Amid redistricting, many former Florida lawmakers seek return to office
The reshaped 2012 political map has drawn at least 17 termed-out, retired or former legislators to make another run for public office.
05/28/2012 5:00 AM
05/28/2012 11:19 PM
A lot of former Florida lawmakers want their old jobs back.
With the 2012 political map reshaped by redistricting, at least 17 termed-out, retired or former legislators are on the comeback trail, seeking to extend their political careers. Most are Republicans.
"It’s a natural cycle caused by term limits," says former Rep. Randy Johnson, who’s running for an open House seat in Highlands County six years after being forced out by the clock. "We’ve seen a decline in the institution. We’ve seen a lot of bad ideas become law, and I think the Legislature could use a little old-school advice."

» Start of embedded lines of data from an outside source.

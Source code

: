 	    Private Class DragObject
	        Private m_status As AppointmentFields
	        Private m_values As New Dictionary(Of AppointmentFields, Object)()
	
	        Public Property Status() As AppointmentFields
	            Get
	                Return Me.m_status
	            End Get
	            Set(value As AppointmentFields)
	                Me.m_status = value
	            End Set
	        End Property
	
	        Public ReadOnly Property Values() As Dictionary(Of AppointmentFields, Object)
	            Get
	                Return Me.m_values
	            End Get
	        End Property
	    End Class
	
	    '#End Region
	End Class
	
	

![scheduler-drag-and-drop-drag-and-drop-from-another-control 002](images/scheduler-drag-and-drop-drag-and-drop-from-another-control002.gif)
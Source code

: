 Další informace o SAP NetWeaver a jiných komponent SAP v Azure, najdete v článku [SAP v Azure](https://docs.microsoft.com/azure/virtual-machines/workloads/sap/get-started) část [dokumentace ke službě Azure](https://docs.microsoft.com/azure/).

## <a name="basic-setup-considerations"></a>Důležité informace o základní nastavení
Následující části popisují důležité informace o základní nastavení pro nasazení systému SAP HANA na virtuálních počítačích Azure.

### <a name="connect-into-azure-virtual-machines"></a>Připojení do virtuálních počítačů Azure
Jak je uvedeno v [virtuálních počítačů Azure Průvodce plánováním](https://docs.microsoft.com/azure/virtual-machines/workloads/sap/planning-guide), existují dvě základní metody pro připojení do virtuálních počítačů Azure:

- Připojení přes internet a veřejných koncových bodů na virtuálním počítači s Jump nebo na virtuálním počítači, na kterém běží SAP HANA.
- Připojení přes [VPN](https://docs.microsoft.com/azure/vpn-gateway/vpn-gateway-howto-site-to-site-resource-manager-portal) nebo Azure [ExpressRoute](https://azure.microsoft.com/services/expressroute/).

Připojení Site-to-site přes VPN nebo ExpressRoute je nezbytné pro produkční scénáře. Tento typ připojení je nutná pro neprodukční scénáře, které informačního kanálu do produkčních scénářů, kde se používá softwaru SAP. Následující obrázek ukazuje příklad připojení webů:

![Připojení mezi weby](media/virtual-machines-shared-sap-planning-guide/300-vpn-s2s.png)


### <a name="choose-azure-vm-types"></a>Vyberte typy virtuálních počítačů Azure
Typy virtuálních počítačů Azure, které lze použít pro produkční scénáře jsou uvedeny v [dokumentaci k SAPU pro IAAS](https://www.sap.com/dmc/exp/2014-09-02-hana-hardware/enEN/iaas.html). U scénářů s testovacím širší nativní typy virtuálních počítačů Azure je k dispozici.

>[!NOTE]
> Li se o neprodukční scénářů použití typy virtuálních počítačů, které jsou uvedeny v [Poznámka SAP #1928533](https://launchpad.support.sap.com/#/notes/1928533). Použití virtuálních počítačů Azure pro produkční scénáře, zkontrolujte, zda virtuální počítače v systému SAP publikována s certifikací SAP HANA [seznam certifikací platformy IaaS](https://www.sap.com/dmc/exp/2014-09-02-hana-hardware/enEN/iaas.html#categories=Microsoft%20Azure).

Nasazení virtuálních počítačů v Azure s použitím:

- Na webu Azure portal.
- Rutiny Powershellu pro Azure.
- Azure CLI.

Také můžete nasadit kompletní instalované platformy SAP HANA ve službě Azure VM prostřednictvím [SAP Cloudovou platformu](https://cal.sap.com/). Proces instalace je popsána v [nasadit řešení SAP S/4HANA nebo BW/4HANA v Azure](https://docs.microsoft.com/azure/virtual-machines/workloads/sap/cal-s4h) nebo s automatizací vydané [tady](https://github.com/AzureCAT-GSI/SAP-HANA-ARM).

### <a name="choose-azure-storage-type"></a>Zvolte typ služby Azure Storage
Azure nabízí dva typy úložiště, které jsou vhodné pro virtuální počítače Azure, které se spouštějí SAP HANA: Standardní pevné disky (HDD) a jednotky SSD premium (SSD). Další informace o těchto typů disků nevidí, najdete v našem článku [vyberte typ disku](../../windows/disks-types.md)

This year marks the 20th anniversary of voter-approved eight-year term limits on legislators, and the latest trend suggests that more politicians have decided eight years in the Legislature isn’t enough.
Johnson and others say they want to rectify what they see as a downward trend in the House, where term limits have led to a system where members have a short-term historical perspective and are less likely to challenge a leadership-driven agenda.
The latest to seek a return to Tallahassee is Tom Lee of Brandon, a former Senate president who announced on Friday he will run for the Senate seat being vacated by Ronda Storms. She’s running for Hillsborough County property appraiser.
Other former legislators seeking comebacks include former Sen. Nancy Argenziano of Homosassa and former Reps. Gus Barreiro of Miami, Carl Domino of Jupiter, Michael Grant of Bonita Springs, Bob Brooks of Orlando and Jamey Westbrook of Port St. Joe. Former Rep. Frank Farkas of St. Petersburg, who was termed out of office in 2006, says he will run for the House if, as expected, Rep. Jeff Brandes of St. Petersburg seeks a redrawn Pinellas Senate seat.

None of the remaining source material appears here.